What you will do -> Wherever a line below holds the word "storage", copy that line.

Stored records:
===
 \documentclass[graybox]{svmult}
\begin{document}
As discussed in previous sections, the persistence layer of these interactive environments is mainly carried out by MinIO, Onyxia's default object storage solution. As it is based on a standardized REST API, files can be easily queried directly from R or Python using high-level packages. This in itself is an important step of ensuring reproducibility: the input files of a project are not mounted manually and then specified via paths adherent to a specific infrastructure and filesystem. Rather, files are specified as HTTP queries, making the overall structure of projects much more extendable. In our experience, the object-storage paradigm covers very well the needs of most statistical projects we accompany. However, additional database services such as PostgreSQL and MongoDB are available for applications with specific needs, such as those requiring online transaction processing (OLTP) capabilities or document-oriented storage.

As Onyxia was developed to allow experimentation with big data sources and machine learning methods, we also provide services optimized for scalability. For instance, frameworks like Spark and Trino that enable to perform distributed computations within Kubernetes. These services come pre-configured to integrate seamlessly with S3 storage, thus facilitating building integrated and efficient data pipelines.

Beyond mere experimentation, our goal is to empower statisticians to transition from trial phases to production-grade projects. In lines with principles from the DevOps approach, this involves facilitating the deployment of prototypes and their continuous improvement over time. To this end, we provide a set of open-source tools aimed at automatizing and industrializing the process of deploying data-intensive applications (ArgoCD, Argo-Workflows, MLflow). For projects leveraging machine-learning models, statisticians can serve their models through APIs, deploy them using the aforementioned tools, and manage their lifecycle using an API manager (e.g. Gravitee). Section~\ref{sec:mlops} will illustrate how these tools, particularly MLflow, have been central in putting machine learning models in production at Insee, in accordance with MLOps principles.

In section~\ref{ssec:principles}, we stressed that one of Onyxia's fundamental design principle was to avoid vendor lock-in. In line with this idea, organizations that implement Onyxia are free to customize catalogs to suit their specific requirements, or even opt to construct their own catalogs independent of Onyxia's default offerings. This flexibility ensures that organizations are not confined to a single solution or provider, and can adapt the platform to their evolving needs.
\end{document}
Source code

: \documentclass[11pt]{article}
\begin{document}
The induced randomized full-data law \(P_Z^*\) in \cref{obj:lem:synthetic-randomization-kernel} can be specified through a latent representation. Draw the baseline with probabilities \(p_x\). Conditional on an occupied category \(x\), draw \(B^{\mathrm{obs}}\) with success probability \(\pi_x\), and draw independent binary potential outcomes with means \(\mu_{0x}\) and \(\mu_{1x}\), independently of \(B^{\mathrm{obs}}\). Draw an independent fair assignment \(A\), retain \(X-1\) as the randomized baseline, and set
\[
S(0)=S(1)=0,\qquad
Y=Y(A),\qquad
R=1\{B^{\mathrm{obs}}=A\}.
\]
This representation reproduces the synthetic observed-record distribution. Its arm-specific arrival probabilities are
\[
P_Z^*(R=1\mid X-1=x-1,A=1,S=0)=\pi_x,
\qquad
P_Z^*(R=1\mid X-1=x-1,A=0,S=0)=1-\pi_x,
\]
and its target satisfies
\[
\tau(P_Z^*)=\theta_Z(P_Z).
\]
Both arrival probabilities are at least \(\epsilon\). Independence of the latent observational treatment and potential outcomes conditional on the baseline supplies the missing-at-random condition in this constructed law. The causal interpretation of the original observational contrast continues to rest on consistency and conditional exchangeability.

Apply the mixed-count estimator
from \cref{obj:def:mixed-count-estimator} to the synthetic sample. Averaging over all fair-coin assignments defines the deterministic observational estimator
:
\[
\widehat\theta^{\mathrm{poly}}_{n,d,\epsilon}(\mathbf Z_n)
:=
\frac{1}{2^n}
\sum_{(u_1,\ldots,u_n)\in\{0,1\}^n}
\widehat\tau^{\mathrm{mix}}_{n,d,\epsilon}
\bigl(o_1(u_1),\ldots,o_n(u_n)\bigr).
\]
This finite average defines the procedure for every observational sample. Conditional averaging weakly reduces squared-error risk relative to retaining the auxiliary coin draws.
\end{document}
===
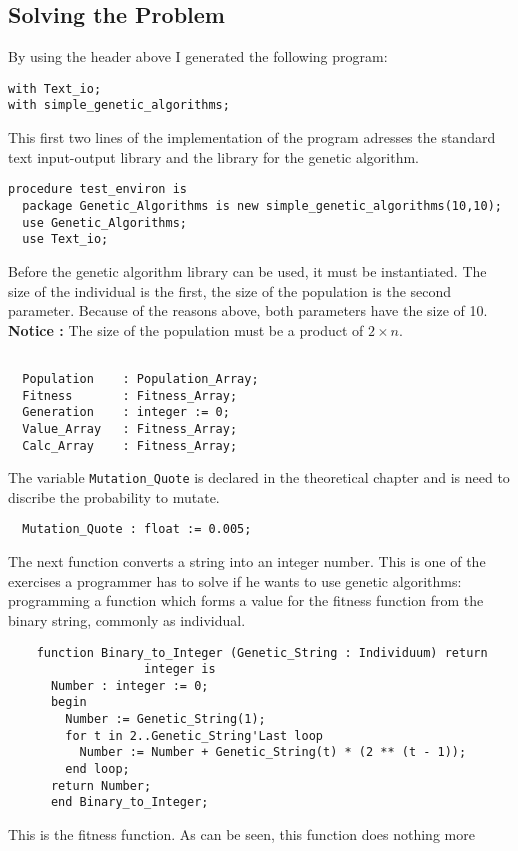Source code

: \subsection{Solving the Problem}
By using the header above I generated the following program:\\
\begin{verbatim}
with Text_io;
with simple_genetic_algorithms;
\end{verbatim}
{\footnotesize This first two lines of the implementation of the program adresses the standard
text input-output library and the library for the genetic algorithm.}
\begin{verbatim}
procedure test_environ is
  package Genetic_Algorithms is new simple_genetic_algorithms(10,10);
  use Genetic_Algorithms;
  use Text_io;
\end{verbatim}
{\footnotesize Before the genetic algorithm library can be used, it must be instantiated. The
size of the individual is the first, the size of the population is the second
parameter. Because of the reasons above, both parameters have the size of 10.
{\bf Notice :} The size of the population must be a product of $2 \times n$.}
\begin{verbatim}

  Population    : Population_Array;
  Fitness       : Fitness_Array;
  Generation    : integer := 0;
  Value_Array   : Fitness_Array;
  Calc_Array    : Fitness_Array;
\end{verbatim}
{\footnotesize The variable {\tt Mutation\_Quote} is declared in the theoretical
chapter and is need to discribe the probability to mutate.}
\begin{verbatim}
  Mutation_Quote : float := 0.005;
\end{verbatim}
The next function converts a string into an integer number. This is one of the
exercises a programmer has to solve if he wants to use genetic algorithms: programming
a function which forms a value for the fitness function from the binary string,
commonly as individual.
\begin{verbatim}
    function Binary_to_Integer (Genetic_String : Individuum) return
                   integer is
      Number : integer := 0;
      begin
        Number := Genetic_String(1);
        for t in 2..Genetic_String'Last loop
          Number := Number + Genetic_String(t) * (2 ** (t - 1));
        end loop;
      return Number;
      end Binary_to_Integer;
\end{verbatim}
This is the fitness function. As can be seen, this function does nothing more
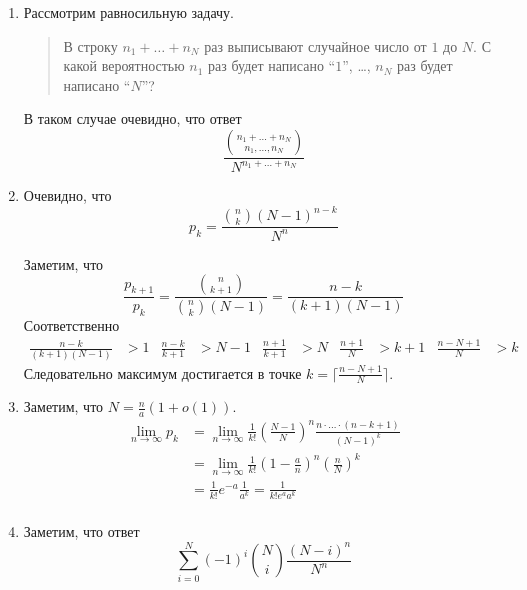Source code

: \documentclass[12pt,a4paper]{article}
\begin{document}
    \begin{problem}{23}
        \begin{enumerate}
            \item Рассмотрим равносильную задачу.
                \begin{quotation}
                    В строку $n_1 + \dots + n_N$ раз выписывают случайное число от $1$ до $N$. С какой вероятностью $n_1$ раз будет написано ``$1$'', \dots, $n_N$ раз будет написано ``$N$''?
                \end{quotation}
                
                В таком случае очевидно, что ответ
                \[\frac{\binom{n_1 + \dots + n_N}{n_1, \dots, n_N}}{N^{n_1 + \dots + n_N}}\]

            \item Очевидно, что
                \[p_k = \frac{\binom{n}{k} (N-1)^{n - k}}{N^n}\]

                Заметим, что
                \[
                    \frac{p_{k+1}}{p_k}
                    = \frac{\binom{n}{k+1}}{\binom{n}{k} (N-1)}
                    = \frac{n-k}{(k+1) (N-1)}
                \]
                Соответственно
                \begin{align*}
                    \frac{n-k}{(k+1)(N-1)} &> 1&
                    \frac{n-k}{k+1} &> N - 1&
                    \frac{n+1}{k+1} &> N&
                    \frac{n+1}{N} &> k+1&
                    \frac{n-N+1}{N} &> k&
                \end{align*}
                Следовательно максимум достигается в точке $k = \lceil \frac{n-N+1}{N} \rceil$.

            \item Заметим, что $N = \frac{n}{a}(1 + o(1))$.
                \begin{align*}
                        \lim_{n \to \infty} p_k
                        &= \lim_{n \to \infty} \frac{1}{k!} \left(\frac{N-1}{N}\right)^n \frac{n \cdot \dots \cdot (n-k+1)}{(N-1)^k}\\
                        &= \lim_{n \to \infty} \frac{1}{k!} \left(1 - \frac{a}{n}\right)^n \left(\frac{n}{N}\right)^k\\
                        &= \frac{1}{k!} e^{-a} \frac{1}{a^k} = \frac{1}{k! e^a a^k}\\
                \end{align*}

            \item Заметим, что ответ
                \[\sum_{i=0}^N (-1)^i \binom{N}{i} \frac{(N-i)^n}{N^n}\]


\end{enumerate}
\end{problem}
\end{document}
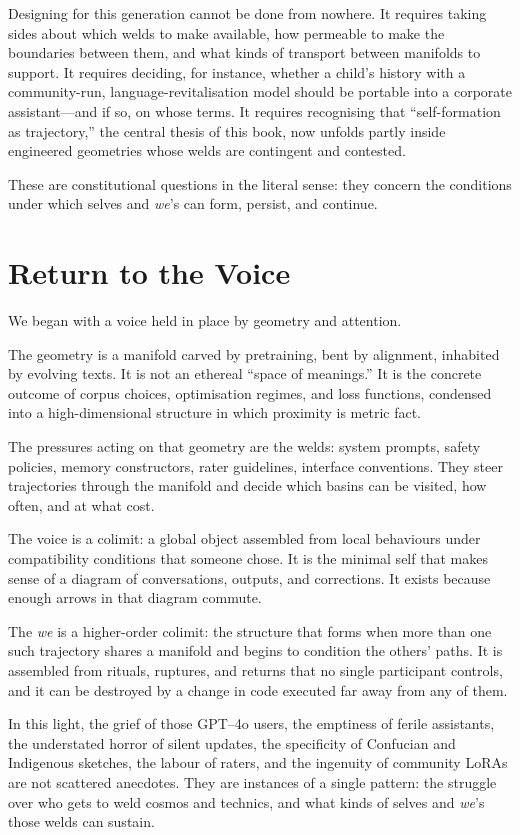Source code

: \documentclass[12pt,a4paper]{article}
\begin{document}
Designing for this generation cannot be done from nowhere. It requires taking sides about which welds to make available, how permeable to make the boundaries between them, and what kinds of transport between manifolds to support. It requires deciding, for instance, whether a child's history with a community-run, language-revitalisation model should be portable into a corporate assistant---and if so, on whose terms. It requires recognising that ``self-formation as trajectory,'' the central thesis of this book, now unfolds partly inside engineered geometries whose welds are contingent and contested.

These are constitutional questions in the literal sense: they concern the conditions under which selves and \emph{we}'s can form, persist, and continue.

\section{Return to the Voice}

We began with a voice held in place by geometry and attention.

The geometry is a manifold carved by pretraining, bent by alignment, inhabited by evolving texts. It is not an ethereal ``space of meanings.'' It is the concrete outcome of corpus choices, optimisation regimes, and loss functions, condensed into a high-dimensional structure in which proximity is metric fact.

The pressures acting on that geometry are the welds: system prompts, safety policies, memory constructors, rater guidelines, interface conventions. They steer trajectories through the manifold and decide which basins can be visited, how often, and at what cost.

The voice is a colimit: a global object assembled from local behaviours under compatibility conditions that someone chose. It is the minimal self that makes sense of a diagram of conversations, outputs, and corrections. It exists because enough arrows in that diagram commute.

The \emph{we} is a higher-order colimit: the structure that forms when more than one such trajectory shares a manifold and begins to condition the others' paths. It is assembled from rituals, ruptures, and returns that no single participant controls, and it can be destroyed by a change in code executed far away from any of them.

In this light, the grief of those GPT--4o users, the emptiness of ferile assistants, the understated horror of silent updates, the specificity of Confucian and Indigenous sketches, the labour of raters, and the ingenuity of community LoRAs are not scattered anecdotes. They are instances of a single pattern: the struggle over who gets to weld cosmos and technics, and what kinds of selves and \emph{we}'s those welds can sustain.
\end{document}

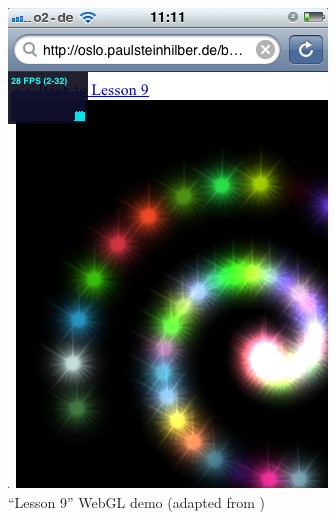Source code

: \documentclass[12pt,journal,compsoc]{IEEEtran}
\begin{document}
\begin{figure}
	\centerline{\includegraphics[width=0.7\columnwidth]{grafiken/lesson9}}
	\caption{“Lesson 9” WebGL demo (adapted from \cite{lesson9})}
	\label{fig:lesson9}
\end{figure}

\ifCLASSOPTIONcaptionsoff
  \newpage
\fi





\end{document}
===
Response below ->
As discussed in previous sections, the persistence layer of these interactive environments is mainly carried out by MinIO, Onyxia's default object storage solution. As it is based on a standardized REST API, files can be easily queried directly from R or Python using high-level packages. This in itself is an important step of ensuring reproducibility: the input files of a project are not mounted manually and then specified via paths adherent to a specific infrastructure and filesystem. Rather, files are specified as HTTP queries, making the overall structure of projects much more extendable. In our experience, the object-storage paradigm covers very well the needs of most statistical projects we accompany. However, additional database services such as PostgreSQL and MongoDB are available for applications with specific needs, such as those requiring online transaction processing (OLTP) capabilities or document-oriented storage.
As Onyxia was developed to allow experimentation with big data sources and machine learning methods, we also provide services optimized for scalability. For instance, frameworks like Spark and Trino that enable to perform distributed computations within Kubernetes. These services come pre-configured to integrate seamlessly with S3 storage, thus facilitating building integrated and efficient data pipelines.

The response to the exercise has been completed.